━━ Information shown ━━

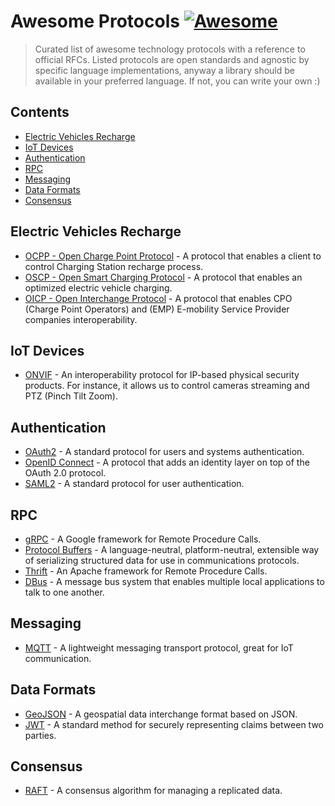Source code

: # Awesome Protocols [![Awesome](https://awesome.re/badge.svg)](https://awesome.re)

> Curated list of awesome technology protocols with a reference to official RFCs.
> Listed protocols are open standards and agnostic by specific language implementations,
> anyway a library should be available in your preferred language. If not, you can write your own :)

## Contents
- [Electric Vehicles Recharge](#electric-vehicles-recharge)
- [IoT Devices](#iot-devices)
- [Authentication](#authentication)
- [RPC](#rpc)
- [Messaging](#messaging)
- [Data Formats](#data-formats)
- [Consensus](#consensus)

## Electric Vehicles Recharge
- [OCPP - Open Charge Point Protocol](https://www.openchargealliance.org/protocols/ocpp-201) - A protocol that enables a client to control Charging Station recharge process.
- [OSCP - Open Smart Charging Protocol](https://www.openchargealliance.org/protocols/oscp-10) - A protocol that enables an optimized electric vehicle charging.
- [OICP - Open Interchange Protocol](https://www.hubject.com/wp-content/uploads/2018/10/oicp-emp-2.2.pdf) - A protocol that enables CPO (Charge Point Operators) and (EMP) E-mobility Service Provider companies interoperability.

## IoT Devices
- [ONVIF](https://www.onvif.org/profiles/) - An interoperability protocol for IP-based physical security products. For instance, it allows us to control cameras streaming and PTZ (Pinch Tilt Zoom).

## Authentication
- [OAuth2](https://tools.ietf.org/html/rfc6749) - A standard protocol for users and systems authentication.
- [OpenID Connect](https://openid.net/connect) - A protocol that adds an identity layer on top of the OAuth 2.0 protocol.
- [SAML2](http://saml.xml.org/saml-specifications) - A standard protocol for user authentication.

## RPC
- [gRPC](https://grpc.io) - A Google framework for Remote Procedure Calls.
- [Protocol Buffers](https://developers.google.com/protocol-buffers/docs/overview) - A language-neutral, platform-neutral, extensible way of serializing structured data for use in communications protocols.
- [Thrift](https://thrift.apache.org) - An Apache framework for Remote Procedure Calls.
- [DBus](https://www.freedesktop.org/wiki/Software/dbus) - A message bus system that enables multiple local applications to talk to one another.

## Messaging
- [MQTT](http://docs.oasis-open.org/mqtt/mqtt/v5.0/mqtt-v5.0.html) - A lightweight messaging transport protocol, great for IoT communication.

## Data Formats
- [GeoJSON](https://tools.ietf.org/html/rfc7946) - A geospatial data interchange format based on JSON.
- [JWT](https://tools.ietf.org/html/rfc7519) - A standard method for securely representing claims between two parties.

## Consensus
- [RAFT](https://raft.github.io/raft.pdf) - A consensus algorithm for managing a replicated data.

━━━

- Exercise details: Taking the line with "# Awesome Protocols" as the first and the line with "- [OCPP - Open" as the last, retype that stretch of the data above exactly, with no other lines.

- Task result:
: # Awesome Protocols [![Awesome](https://awesome.re/badge.svg)](https://awesome.re)

> Curated list of awesome technology protocols with a reference to official RFCs.
> Listed protocols are open standards and agnostic by specific language implementations,
> anyway a library should be available in your preferred language. If not, you can write your own :)

## Contents
- [Electric Vehicles Recharge](#electric-vehicles-recharge)
- [IoT Devices](#iot-devices)
- [Authentication](#authentication)
- [RPC](#rpc)
- [Messaging](#messaging)
- [Data Formats](#data-formats)
- [Consensus](#consensus)

## Electric Vehicles Recharge
- [OCPP - Open Charge Point Protocol](https://www.openchargealliance.org/protocols/ocpp-201) - A protocol that enables a client to control Charging Station recharge process.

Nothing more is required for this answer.